I think we can usually tell if a movie is going to be good within the first 10 – 15 minutes of it. For example, in Fifty Shades of Grey, the moment Anastasia stumbled through the door and fell, I knew the movie was going to be shit. With The Farm, thankfully, it was the complete opposite.

The movie opens with Detective Kabilan (Mahesh Poobalan) who is recovering from a traumatic experience that stemmed from a case he previously worked on. He channelled his regret, pain and agony in a very subtle but effective manner, so much so that you already know that this movie isn’t going to disappoint you. He then takes on a new case, and you can’t wait to see him turn this one around, overcome his misery, and become a top notch detective again.

Also, my favourite part of the movie was when Kabilan took a jab at Tamil cinema in the midst of solving a case. I won’t ruin it for you.

Jaya Ganason is given the task to portray the role of a deaf girl – Sujitha – and she delivers an excellent performance. Without even saying a word, you feel everything that she is feeling. Fear, happiness, sadness, anger – every emotion she felt came through. Very few actors can match up to her level of commitment in delivering such powerful performance. Also, kudos to Karthik Shamalan for casting based on talent, instead of pursuing a glamorous, covergirl face.

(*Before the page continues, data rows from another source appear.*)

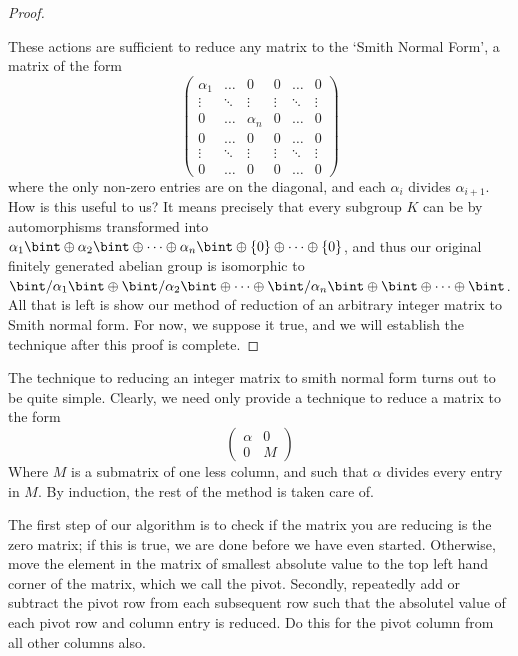 \begin{proof}
\begin{itemize}
    \end{itemize}
    These actions are sufficient to reduce any matrix to the `Smith Normal Form', a matrix of the form
    \[ \begin{pmatrix}
            \alpha_1 & \dots  & 0        & 0      & \dots  & 0\\
            \vdots   & \ddots & \vdots   & \vdots & \ddots & \vdots\\
            0        & \dots  & \alpha_n & 0      & \dots  & 0\\
            0        & \dots  & 0        & 0      & \dots  & 0\\
            \vdots   & \ddots & \vdots   & \vdots & \ddots & \vdots\\
            0        & \dots  & 0        & 0      & \dots  & 0
       \end{pmatrix} \]
    where the only non-zero entries are on the diagonal, and each $\alpha_i$ divides $\alpha_{i+1}$. How is this useful to us? It means precisely that every subgroup $K$ can be by automorphisms transformed into $\alpha_1\bint \oplus \alpha_2\bint \oplus \dots \oplus \alpha_n\bint \oplus \{0\} \oplus \dots \oplus \{0\}$, and thus our original finitely generated abelian group is isomorphic to $\bint/\alpha_1\bint \oplus \bint/\alpha_2\bint \oplus \dots \oplus \bint/\alpha_n\bint \oplus \bint \oplus \dots \oplus \bint$. All that is left is show our method of reduction of an arbitrary integer matrix to Smith normal form. For now, we suppose it true, and we will establish the technique after this proof is complete.
\end{proof}

The technique to reducing an integer matrix to smith normal form turns out to be quite simple. Clearly, we need only provide a technique to reduce a matrix to the form
%
\[ \begin{pmatrix} \alpha & 0\\0 & M \end{pmatrix} \]
%
Where $M$ is a submatrix of one less column, and such that $\alpha$ divides every entry in $M$. By induction, the rest of the method is taken care of.

The first step of our algorithm is to check if the matrix you are reducing is the zero matrix; if this is true, we are done before we have even started. Otherwise, move the element in the matrix of smallest absolute value to the top left hand corner of the matrix, which we call the pivot. Secondly, repeatedly add or subtract the pivot row from each subsequent row such that the absolutel value of each pivot row and column entry is reduced. Do this for the pivot column from all other columns also.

The Onai, man, this is where true acting comes in. You’re wearing full costume, there’s a mask covering your face – Tom Hardy style – and you still have to convince everyone what a crazy, tormented, psychopath you are, also Tom Hardy style. This is where Dhilip Kumar comes in and shows you he’s got what it takes. His body posture, his movements, his gestures, his pauses, everything was in sync for you know that the person behind the mask is a deranged lunatic.

Mohanaraj also does justice to his role as Sujitha’s love interest. However, I feel like his character in the movie was sort of left hanging. What actually went on between them? Why did he leave Sujitha? Why was he interrogated after she was kidnapped? Why didn’t he bother to track her down? Did their love story have anything to do with the plot at all?

Source: The Star

Shameshan Mani Maran did a great job scoring the film – the soundtrack playing a huge part in giving you that adrenaline rush and keeping you on the edge of your seat.

My only complain about the film is the pacing. The plot developed very well throughout the movie. However, after Sujitha got kidnapped, the cat-and-mouse chase went on for a bit too long. I feel like it could be tighter, with a more fast-paced cut between the kidnap/torture and the investigation. Or perhaps it’s just me – I couldn’t wait for the torture to end and to see Sujitha escape to safety.

Overall, The Farm: En Veetu Thottathil does a good job at keeping you at the edge of your seat, and at times hiding behind a blanket because it’s just too much gore.

Verdict: If you think all local Tamil movies have the same, boring story, this movie will shatter that paradigm.